如此,微生物菌剂应运而生。微生物菌剂是微生物肥料的一种,微生物肥料(microbial fertilizer)又称生物肥料(biofertilizer)、菌肥、接种剂(microbialinoculant),是一类以微生物生命活动及其产物导致农作物得到特定肥料效应的微生物活体制品,通过其中所含微生物的生命活动,增加植物养分的供应量或促进植物生长,提高产量,改善农产品品质及农业生态环境。而根瘤菌与豆科植物共生成为豆科植物固氮的重要方式,它可以为豆科植物提供所需氮量的1/2-1/3。土壤中有效根瘤菌的数量是决定豆科植物产量的重要因素,而根瘤菌剂的使用可有效提高土壤中根瘤菌数量。
研发高效的根瘤菌剂成为我们关注的焦点。目前,根瘤菌剂作为一种有效提高豆科植物产量的微生物菌剂,已得到了较为全面开发。目前市售的根瘤菌剂主要有液态、固态和颗粒 3种剂型。液体菌剂使用方便、浓缩度高,但是存在易污染、难储存的缺点。固体菌剂主要以草炭、蛭石或珍珠岩为吸附剂,近年来,又开发了许多新吸附剂,如海藻酸钠、污泥等。既节约了成本,又可达到很好的吸附效果。颗粒菌剂是将根瘤菌液喷在草炭等固体载体上制成,通过充分混合、造粒流程,具有使用效果好,运输方便等特点(Solaiman andRabbani 2006)。
现在商业化的根瘤菌剂应用的确增加了作物生产力,而质量好的根瘤菌应具备高效固氮和竞争结瘤能力。针对液体菌剂,菌株必须是具有活性的,要保证储存活菌数大于109CFU/ml,无杂菌、无毒害,要保证维持液体菌剂保藏过程中的生理生化因素稳定,如酸度、水含量、温度等(Lupwayi et al.2000)。我国根瘤菌剂的研究可追溯到20世纪30年代,经过科研工作者的不懈努力,现在我国在根瘤菌的菌种收藏和分类研究方面处于领先地位,制备根瘤菌剂的技术也趋于成熟。例如,秦皇岛领先科技有限公司的根瘤菌液体菌剂保藏12个月,活菌数超过2×109CFU/ml(刘佳音,2011)。但是我国豆科植物接种根瘤菌剂面积仅占总播种面积1%-3%,远远低于国际平均水平(朱铁霞,2005)。而且,存在产品类型相对单一、应用效果不甚显著、稳定性不足等问题。因此,只有通过进一步筛选优良根瘤菌株、规范产品标准、不断加大推广力度,才能使我国根瘤菌剂产业更上一层楼。

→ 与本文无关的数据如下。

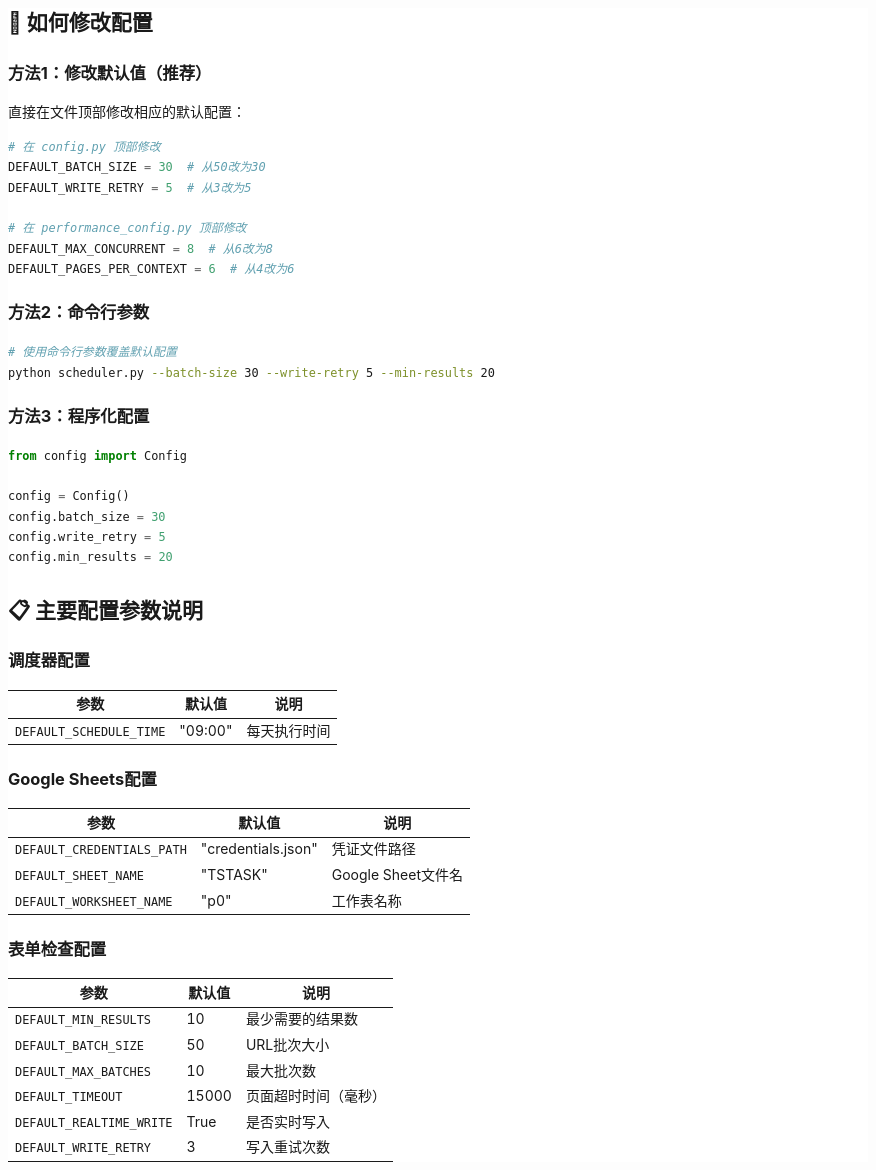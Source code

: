 ## 🔧 如何修改配置

### 方法1：修改默认值（推荐）
直接在文件顶部修改相应的默认配置：

```python
# 在 config.py 顶部修改
DEFAULT_BATCH_SIZE = 30  # 从50改为30
DEFAULT_WRITE_RETRY = 5  # 从3改为5

# 在 performance_config.py 顶部修改
DEFAULT_MAX_CONCURRENT = 8  # 从6改为8
DEFAULT_PAGES_PER_CONTEXT = 6  # 从4改为6
```

### 方法2：命令行参数
```bash
# 使用命令行参数覆盖默认配置
python scheduler.py --batch-size 30 --write-retry 5 --min-results 20
```

### 方法3：程序化配置
```python
from config import Config

config = Config()
config.batch_size = 30
config.write_retry = 5
config.min_results = 20
```

## 📋 主要配置参数说明

### 调度器配置
| 参数 | 默认值 | 说明 |
|------|--------|------|
| `DEFAULT_SCHEDULE_TIME` | "09:00" | 每天执行时间 |

### Google Sheets配置
| 参数 | 默认值 | 说明 |
|------|--------|------|
| `DEFAULT_CREDENTIALS_PATH` | "credentials.json" | 凭证文件路径 |
| `DEFAULT_SHEET_NAME` | "TSTASK" | Google Sheet文件名 |
| `DEFAULT_WORKSHEET_NAME` | "p0" | 工作表名称 |

### 表单检查配置
| 参数 | 默认值 | 说明 |
|------|--------|------|
| `DEFAULT_MIN_RESULTS` | 10 | 最少需要的结果数 |
| `DEFAULT_BATCH_SIZE` | 50 | URL批次大小 |
| `DEFAULT_MAX_BATCHES` | 10 | 最大批次数 |
| `DEFAULT_TIMEOUT` | 15000 | 页面超时时间（毫秒） |
| `DEFAULT_REALTIME_WRITE` | True | 是否实时写入 |
| `DEFAULT_WRITE_RETRY` | 3 | 写入重试次数 |
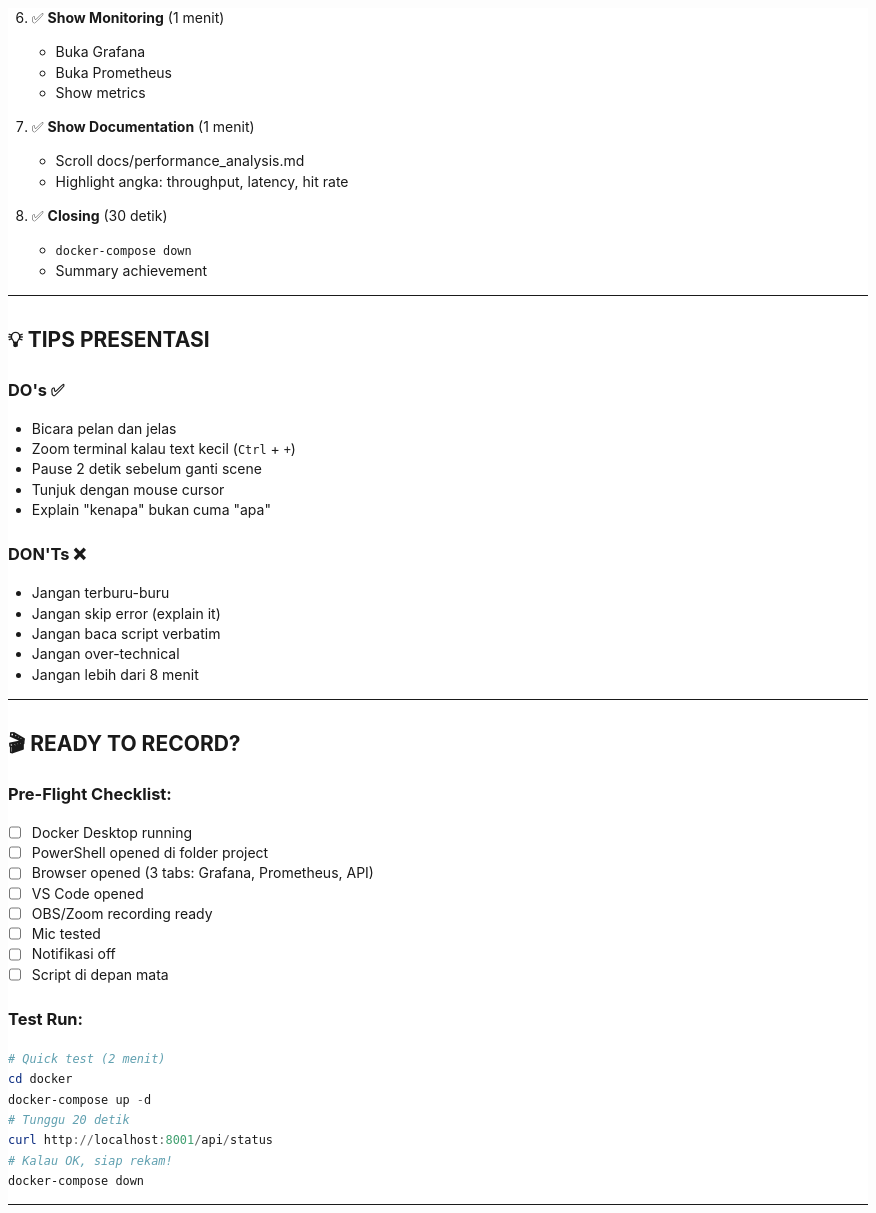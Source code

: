 6. ✅ **Show Monitoring** (1 menit)
   - Buka Grafana
   - Buka Prometheus
   - Show metrics
   
7. ✅ **Show Documentation** (1 menit)
   - Scroll docs/performance_analysis.md
   - Highlight angka: throughput, latency, hit rate
   
8. ✅ **Closing** (30 detik)
   - `docker-compose down`
   - Summary achievement

---

## 💡 TIPS PRESENTASI

### DO's ✅
- Bicara pelan dan jelas
- Zoom terminal kalau text kecil (`Ctrl` + `+`)
- Pause 2 detik sebelum ganti scene
- Tunjuk dengan mouse cursor
- Explain "kenapa" bukan cuma "apa"

### DON'Ts ❌
- Jangan terburu-buru
- Jangan skip error (explain it)
- Jangan baca script verbatim
- Jangan over-technical
- Jangan lebih dari 8 menit

---

## 🎬 READY TO RECORD?

### Pre-Flight Checklist:
- [ ] Docker Desktop running
- [ ] PowerShell opened di folder project
- [ ] Browser opened (3 tabs: Grafana, Prometheus, API)
- [ ] VS Code opened
- [ ] OBS/Zoom recording ready
- [ ] Mic tested
- [ ] Notifikasi off
- [ ] Script di depan mata

### Test Run:
```powershell
# Quick test (2 menit)
cd docker
docker-compose up -d
# Tunggu 20 detik
curl http://localhost:8001/api/status
# Kalau OK, siap rekam!
docker-compose down
```

---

在根瘤菌剂的相关研究进程中,通过相互比对和优化,液体浓缩菌剂的应用更具前景。本发明提供的菌剂辅料,可在保证菌体纯度和活性的基础上,提高根瘤菌剂的有效活菌数,提升根瘤菌的存活率,使用辅料延长根瘤菌剂的保藏期限,降低生产成本,为根瘤菌剂的商业化、规模化、标准化投产和应用提供方案。
发明内容
本发明的目的在于提供一种提高根瘤菌液体菌剂保藏效果的辅料。该辅料溶水性好、透明度高,具有一定增稠性和粘着性,保藏效果好,体系均一稳定。在浓缩液体根瘤菌剂的保藏周期中,可提高根瘤菌的活菌数。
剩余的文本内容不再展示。